Problem. Let $X$ be a matrix of a general form. Is it always possible to find matrices $A$ and $B$ such that $AXB=X^T$?
I used two approaches:
Using a general formula for matrix multiplication. This is a complete nightmare. Double sums come out - a dead end.
Using some specific matrices as $X$. Matrix units seem to be a good option, they are very easy to multiply. But for any matrix unit there will always be $A$ and $B$ such that $AXB=X^T$. Dead end again.
I've seen the questions Is it possible to transpose a square matrix by multiplication? and Can you transpose a matrix using matrix multiplication? but the answers there are not really relevant to my question, I think.
The question is given a real $X$, are there $A,B$ such that $AXB= X^T$?
If $X$ is square then https://math.stackexchange.com/a/94617/27978 shows that $X,X^T$ are similar.
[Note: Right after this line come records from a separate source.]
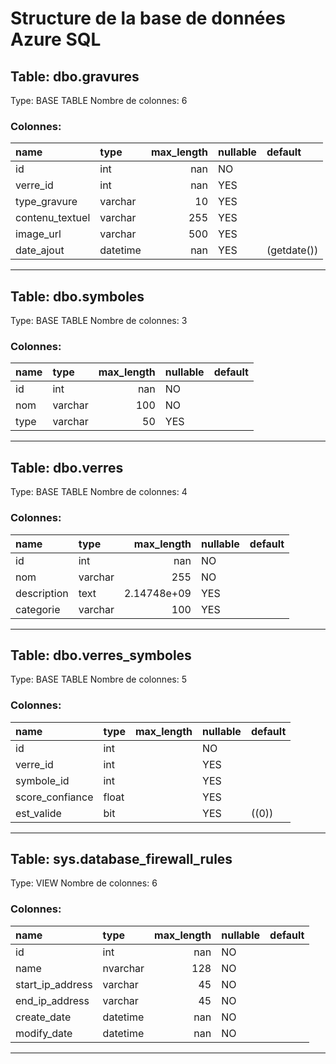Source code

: # Structure de la base de données Azure SQL

## Table: dbo.gravures
Type: BASE TABLE
Nombre de colonnes: 6

### Colonnes:

| name            | type     |   max_length | nullable   | default     |
|:----------------|:---------|-------------:|:-----------|:------------|
| id              | int      |          nan | NO         |             |
| verre_id        | int      |          nan | YES        |             |
| type_gravure    | varchar  |           10 | YES        |             |
| contenu_textuel | varchar  |          255 | YES        |             |
| image_url       | varchar  |          500 | YES        |             |
| date_ajout      | datetime |          nan | YES        | (getdate()) |

---

## Table: dbo.symboles
Type: BASE TABLE
Nombre de colonnes: 3

### Colonnes:

| name   | type    |   max_length | nullable   | default   |
|:-------|:--------|-------------:|:-----------|:----------|
| id     | int     |          nan | NO         |           |
| nom    | varchar |          100 | NO         |           |
| type   | varchar |           50 | YES        |           |

---

## Table: dbo.verres
Type: BASE TABLE
Nombre de colonnes: 4

### Colonnes:

| name        | type    |    max_length | nullable   | default   |
|:------------|:--------|--------------:|:-----------|:----------|
| id          | int     | nan           | NO         |           |
| nom         | varchar | 255           | NO         |           |
| description | text    |   2.14748e+09 | YES        |           |
| categorie   | varchar | 100           | YES        |           |

---

## Table: dbo.verres_symboles
Type: BASE TABLE
Nombre de colonnes: 5

### Colonnes:

| name            | type   | max_length   | nullable   | default   |
|:----------------|:-------|:-------------|:-----------|:----------|
| id              | int    |              | NO         |           |
| verre_id        | int    |              | YES        |           |
| symbole_id      | int    |              | YES        |           |
| score_confiance | float  |              | YES        |           |
| est_valide      | bit    |              | YES        | ((0))     |

---

## Table: sys.database_firewall_rules
Type: VIEW
Nombre de colonnes: 6

### Colonnes:

| name             | type     |   max_length | nullable   | default   |
|:-----------------|:---------|-------------:|:-----------|:----------|
| id               | int      |          nan | NO         |           |
| name             | nvarchar |          128 | NO         |           |
| start_ip_address | varchar  |           45 | NO         |           |
| end_ip_address   | varchar  |           45 | NO         |           |
| create_date      | datetime |          nan | NO         |           |
| modify_date      | datetime |          nan | NO         |           |

---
This is the tricky part, the rest is straightforward.
If $AXB = X^T$ then $B^T X^T A^T = X$, hence we can assume that $n>m$ (more rows than columns).
Using elementary row operations, we may write $PX = \begin{bmatrix} U \\ 0 \end{bmatrix}$ for some invertible $P$ and $U$ is square & upper triangular. There is some $V$ such that $V U V^{-1} = U^T$.
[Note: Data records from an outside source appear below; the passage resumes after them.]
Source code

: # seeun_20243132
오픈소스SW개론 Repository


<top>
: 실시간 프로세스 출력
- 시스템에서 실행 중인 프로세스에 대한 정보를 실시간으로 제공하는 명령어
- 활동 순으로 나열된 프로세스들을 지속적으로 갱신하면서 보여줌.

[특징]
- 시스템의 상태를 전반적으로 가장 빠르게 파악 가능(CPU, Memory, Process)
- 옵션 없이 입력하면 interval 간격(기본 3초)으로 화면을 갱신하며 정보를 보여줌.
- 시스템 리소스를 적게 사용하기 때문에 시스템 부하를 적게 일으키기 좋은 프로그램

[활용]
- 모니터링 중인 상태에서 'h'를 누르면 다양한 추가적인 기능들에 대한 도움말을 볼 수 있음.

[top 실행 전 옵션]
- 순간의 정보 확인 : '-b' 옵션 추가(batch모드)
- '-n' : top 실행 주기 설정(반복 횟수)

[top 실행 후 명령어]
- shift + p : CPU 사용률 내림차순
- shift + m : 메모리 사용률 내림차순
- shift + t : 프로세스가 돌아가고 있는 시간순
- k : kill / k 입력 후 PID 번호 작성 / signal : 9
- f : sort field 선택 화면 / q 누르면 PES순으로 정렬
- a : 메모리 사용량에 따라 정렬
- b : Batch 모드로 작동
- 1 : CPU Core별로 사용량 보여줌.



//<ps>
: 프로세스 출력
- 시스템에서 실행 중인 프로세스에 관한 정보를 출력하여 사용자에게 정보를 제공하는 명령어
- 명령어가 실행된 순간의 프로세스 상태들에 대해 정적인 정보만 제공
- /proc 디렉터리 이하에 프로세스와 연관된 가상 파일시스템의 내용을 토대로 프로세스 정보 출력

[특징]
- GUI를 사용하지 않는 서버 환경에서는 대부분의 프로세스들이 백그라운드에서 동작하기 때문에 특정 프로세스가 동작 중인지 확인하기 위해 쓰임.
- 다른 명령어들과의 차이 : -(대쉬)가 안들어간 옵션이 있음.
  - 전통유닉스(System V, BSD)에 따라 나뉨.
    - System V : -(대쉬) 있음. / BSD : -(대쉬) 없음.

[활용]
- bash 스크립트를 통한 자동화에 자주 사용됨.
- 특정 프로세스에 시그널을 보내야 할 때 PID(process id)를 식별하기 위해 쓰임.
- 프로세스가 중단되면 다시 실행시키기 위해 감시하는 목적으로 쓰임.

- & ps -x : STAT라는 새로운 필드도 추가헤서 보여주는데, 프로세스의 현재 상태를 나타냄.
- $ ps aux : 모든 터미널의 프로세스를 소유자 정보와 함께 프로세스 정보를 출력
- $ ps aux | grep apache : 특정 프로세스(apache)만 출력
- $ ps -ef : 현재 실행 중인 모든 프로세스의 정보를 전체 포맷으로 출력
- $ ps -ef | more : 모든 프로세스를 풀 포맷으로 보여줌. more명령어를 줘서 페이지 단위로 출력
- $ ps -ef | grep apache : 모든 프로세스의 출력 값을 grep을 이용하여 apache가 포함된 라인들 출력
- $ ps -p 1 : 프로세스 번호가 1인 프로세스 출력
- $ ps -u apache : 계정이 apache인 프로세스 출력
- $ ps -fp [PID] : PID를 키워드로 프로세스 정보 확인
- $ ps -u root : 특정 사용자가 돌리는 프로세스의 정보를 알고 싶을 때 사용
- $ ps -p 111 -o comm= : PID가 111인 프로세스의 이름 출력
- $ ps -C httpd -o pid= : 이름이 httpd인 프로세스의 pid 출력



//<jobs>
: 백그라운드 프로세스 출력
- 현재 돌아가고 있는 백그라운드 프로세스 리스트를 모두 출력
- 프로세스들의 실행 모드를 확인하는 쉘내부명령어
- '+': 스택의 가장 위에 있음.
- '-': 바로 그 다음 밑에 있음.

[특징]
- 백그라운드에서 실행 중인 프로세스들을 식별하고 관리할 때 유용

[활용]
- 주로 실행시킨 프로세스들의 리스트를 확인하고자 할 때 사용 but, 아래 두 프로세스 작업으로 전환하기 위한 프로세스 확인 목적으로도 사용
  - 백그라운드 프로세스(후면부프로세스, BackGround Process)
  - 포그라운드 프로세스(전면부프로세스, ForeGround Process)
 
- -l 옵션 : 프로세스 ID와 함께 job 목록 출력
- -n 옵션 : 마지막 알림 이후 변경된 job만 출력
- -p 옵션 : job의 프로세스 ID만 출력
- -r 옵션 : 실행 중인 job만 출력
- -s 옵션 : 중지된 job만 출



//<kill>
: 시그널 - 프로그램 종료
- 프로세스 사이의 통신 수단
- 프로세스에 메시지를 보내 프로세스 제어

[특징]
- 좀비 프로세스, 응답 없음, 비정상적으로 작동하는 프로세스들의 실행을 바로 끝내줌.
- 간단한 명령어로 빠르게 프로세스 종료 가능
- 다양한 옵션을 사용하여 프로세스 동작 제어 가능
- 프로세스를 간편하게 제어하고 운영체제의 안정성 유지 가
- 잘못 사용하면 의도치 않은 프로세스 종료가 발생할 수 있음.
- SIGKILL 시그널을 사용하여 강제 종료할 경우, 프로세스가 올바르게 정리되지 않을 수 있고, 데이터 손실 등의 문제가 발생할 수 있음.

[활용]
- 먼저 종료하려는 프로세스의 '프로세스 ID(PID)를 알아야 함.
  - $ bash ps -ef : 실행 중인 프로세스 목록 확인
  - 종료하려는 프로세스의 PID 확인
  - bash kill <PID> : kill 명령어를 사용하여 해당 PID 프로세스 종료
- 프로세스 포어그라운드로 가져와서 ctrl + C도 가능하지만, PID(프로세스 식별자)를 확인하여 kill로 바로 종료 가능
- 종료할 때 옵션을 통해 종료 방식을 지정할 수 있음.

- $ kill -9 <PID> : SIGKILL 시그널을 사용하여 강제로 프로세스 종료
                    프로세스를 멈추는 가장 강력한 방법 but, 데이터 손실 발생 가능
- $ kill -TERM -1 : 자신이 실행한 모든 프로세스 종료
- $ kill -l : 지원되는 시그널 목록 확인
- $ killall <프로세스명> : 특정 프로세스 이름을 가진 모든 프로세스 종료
Then $\begin{bmatrix} V & 0 \end{bmatrix} PX \begin{bmatrix} V^{-1} & 0\end{bmatrix} = \begin{bmatrix} V & 0 \end{bmatrix} \begin{bmatrix} U \\ 0 \end{bmatrix} \begin{bmatrix} V^{-1} & 0\end{bmatrix} = \begin{bmatrix} U^T & 0 \end{bmatrix} = X^T P^T$.
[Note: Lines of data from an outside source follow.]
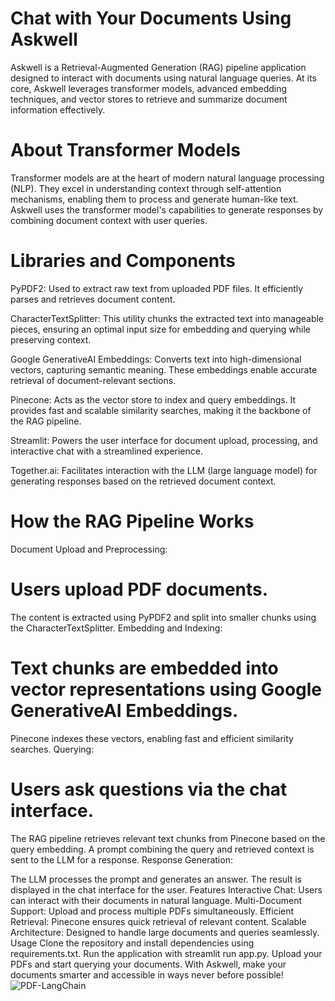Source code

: # Chat with Your Documents Using Askwell
Askwell is a Retrieval-Augmented Generation (RAG) pipeline application designed to interact with documents using natural language queries. At its core, Askwell leverages transformer models, advanced embedding techniques, and vector stores to retrieve and summarize document information effectively.

# About Transformer Models
Transformer models are at the heart of modern natural language processing (NLP). They excel in understanding context through self-attention mechanisms, enabling them to process and generate human-like text. Askwell uses the transformer model's capabilities to generate responses by combining document context with user queries.

# Libraries and Components
PyPDF2: Used to extract raw text from uploaded PDF files. It efficiently parses and retrieves document content.

CharacterTextSplitter: This utility chunks the extracted text into manageable pieces, ensuring an optimal input size for embedding and querying while preserving context.

Google GenerativeAI Embeddings: Converts text into high-dimensional vectors, capturing semantic meaning. These embeddings enable accurate retrieval of document-relevant sections.

Pinecone: Acts as the vector store to index and query embeddings. It provides fast and scalable similarity searches, making it the backbone of the RAG pipeline.

Streamlit: Powers the user interface for document upload, processing, and interactive chat with a streamlined experience.

Together.ai: Facilitates interaction with the LLM (large language model) for generating responses based on the retrieved document context.

# How the RAG Pipeline Works
Document Upload and Preprocessing:

# Users upload PDF documents.
The content is extracted using PyPDF2 and split into smaller chunks using the CharacterTextSplitter.
Embedding and Indexing:

# Text chunks are embedded into vector representations using Google GenerativeAI Embeddings.
Pinecone indexes these vectors, enabling fast and efficient similarity searches.
Querying:

# Users ask questions via the chat interface.
The RAG pipeline retrieves relevant text chunks from Pinecone based on the query embedding.
A prompt combining the query and retrieved context is sent to the LLM for a response.
Response Generation:

The LLM processes the prompt and generates an answer.
The result is displayed in the chat interface for the user.
Features
Interactive Chat: Users can interact with their documents in natural language.
Multi-Document Support: Upload and process multiple PDFs simultaneously.
Efficient Retrieval: Pinecone ensures quick retrieval of relevant content.
Scalable Architecture: Designed to handle large documents and queries seamlessly.
Usage
Clone the repository and install dependencies using requirements.txt.
Run the application with streamlit run app.py.
Upload your PDFs and start querying your documents.
With Askwell, make your documents smarter and accessible in ways never before possible!
![PDF-LangChain](https://github.com/user-attachments/assets/72dbd425-6025-4025-9254-7ead3e4e73da)
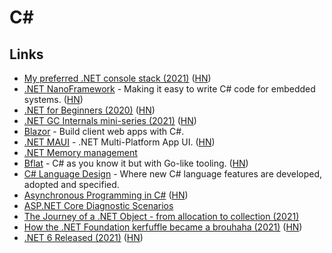 # C#

## Links

- [My preferred .NET console stack (2021)](https://www.devlead.se/posts/2021/2021-01-15-my-preferred-console-stack) ([HN](https://news.ycombinator.com/item?id=25792422))
- [.NET NanoFramework](https://www.nanoframework.net/) - Making it easy to write C# code for embedded systems. ([HN](https://news.ycombinator.com/item?id=25787800))
- [.NET for Beginners (2020)](https://dusted.codes/dotnet-for-beginners) ([HN](https://news.ycombinator.com/item?id=26882606))
- [.NET GC Internals mini-series (2021)](https://tooslowexception.com/net-gc-internals-mini-series/) ([HN](https://news.ycombinator.com/item?id=25876087))
- [Blazor](https://dotnet.microsoft.com/apps/aspnet/web-apps/blazor) - Build client web apps with C#.
- [.NET MAUI](https://github.com/dotnet/maui) - .NET Multi-Platform App UI. ([HN](https://news.ycombinator.com/item?id=26882185))
- [.NET Memory management](https://www.bschaatsbergen.com/dotnet-memory-management)
- [Bflat](https://github.com/MichalStrehovsky/bflat) - C# as you know it but with Go-like tooling. ([HN](https://news.ycombinator.com/item?id=27634456))
- [C# Language Design](https://github.com/dotnet/csharplang) - Where new C# language features are developed, adopted and specified.
- [Asynchronous Programming in C#](https://github.com/davidfowl/AspNetCoreDiagnosticScenarios/blob/master/AsyncGuidance.md) ([HN](https://news.ycombinator.com/item?id=28641480))
- [ASP.NET Core Diagnostic Scenarios](https://github.com/davidfowl/AspNetCoreDiagnosticScenarios)
- [The Journey of a .NET Object - from allocation to collection (2021)](https://www.youtube.com/watch?v=1Qmvme70w9c)
- [How the .NET Foundation kerfuffle became a brouhaha (2021)](https://robmensching.com/blog/posts/2021/10/6/how-the-.net-foundation-kerfuffle-became-a-brouhaha/) ([HN](https://news.ycombinator.com/item?id=28794352))
- [.NET 6 Released (2021)](https://devblogs.microsoft.com/dotnet/announcing-net-6/) ([HN](https://news.ycombinator.com/item?id=29150982))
Choosing $A=\begin{bmatrix} V & 0 \end{bmatrix} P$ and $B=\begin{bmatrix} V^{-1} & 0\end{bmatrix} P^{-T}$ gives the desired result.
Original answer (I thought the question was to determine if $A,B$ exist so that $AXB = X^T$ for all $X$.)
It is vacuously true for $1 \times 1$ matrices :-). So suppose we are dealing with $n \times m$ where either $m$ or $n$ are greater than one.
Choose $X= e_i e_j^T$. If we compute the $ab$ entry of $Ae_i e_j^TB=e_j e_i^T$ we get $A_{ai} B_{jb} = \delta_{aj} \delta_{bi}$.
Choosing $a=j, b=i$ gives $A_{ji} B_{ji} = 1$ and so all elements of $A,B$ are non zero. Now suppose either $a \neq j$ or $b \neq i$ (at least one of these possibilities exists) we get $A_{ai} B_{jb} = 0$, a contradiction.